12 Jul, 2015 - 00:07 0 Views

The Sunday Mail

Issues of regulation and interoperability (the ability to be operated and used reciprocally) of mobile money are not peculiar to Zimbabwe as Kenya – the biggest economy in East Africa – also underwent similar teething problems.

Kenya’s Safaricom, a unit of UK mobile operator Vodafone, was arguably the first company on the continent to introduce a micro-finance institution-based loan disbursal and repayment system through M-Pesa.

After being launched in March 2007, M-Pesa grew remarkably supported by the East African country’s demographics.

By 2008, only 19 percent of Kenya’s population of 35 million population had bank accounts.

There was little incentive to established branch networks in unbanked areas because of the associated costs and tight margins associated with banking the poor.

According to studies made by the Alliance for Financial Inclusion, a private organisation, at the time of the M-Pesa application there were only 1,5 bank branches for 100 000 people and only one ATM per 100 000 people.

From its launch in 2007, M-Pesa grew to reach over five million customers in less than two years — this was already more than all of the banks combined.
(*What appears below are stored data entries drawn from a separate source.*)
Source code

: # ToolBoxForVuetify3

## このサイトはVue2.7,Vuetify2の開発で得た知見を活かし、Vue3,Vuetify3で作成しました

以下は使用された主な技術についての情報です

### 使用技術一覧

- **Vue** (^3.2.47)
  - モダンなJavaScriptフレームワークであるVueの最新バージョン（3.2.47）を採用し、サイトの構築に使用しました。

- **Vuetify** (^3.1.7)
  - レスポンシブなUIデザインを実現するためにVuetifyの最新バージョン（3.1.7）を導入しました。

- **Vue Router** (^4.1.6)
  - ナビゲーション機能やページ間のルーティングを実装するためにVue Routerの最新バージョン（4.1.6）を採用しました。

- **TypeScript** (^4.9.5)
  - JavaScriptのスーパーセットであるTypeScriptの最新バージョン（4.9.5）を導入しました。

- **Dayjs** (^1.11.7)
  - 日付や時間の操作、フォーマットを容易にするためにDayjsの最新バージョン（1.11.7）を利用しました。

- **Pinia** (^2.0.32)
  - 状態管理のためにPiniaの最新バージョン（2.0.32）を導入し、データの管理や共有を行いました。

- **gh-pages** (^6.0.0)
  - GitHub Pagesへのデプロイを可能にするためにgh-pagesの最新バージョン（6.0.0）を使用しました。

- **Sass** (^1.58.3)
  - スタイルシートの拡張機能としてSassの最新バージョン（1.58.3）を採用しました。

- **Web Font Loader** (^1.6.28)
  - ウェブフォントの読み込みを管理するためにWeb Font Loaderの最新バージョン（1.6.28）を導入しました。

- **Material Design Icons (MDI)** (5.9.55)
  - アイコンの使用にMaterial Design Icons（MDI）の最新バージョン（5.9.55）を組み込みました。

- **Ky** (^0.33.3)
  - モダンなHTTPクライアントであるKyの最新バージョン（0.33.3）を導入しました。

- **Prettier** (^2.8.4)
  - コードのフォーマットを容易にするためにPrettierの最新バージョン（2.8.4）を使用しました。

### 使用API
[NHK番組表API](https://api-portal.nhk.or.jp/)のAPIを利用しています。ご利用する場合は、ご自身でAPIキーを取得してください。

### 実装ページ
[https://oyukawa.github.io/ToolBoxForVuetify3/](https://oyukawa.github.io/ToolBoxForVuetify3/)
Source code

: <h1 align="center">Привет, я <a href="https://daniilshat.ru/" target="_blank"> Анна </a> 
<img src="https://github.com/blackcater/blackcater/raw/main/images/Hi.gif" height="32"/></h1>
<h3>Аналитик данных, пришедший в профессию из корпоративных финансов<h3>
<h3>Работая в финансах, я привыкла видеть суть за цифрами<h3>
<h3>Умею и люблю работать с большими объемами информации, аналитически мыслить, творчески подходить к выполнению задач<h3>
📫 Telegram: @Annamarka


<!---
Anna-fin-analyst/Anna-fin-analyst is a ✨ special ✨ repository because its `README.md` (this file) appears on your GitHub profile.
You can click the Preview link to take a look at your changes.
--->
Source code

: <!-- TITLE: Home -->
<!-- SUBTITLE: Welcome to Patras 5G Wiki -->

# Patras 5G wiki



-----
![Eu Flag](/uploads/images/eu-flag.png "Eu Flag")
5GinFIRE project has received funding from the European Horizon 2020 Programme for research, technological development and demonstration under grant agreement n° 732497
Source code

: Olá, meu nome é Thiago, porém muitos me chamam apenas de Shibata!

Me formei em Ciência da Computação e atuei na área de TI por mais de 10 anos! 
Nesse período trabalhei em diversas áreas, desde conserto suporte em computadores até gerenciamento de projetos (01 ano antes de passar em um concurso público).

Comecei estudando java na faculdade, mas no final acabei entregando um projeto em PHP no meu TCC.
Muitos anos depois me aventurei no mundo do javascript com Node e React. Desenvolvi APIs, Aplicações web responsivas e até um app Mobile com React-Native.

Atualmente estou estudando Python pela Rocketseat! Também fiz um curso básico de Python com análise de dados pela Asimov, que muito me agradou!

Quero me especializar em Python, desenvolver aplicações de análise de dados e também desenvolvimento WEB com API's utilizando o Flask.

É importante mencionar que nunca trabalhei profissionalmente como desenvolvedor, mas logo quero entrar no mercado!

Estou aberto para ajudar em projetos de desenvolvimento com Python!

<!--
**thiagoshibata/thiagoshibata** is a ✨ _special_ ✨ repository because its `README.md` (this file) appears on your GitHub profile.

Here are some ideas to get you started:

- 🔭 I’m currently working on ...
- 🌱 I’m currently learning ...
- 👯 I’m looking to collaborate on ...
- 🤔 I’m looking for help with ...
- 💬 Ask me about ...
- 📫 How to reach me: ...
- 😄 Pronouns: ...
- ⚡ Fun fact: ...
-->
It naturally attracted the attention of the political establishment in Kenya, especially on the implications of allowing unregulated money transfer services.

Areas of concern that were mainly highlighted by the Central Bank of Kenya (CBK) centred on the legal status of M-Pesa. There were questions on whether the service was a banking business or not.

Authorities also probed the risks associated with the new product.

Most importantly, the CBK established in January 2007 that M-Pesa was not a banking business as defined by the Banking Act because of three important facts:

(i). Cash exchanged for electronic value are not repaid on terms and remains in control of the customer at all times. To offer M-Pesa services the agent must deposit a float of cash upfront in an M-Pesa account, held by a local bank. As such there is no credit risk to either the customer or Safaricom.

(ii). Customer funds are not on-lent in the pursuit of other business or interest income. All funds were to be maintained in a pooled trust account at a reputable bank and could not be accessed by Safaricom to fund its business.

Hence, there was no intermediation, which was a key part of the deposit taking definition.

(iii) There was to be no interest paid on customer deposits, or received by Safaricom on the float — this was a further factor which indicated that the e-value created was not in fact a deposit. But the CBK drafted a National Payment Systems Bill (NPS), which would consolidate and extend its authority over payment systems of all kinds but the Bill had low priority for Parliament and had not even entered the legislative process by late 2008.

Sub-Saharan Africa has the largest number of mobile money users in the world, with 146 million registered accounts and 69,1 million active users as of December 2014 according to GSMA Mobile Money Intelligence Unit.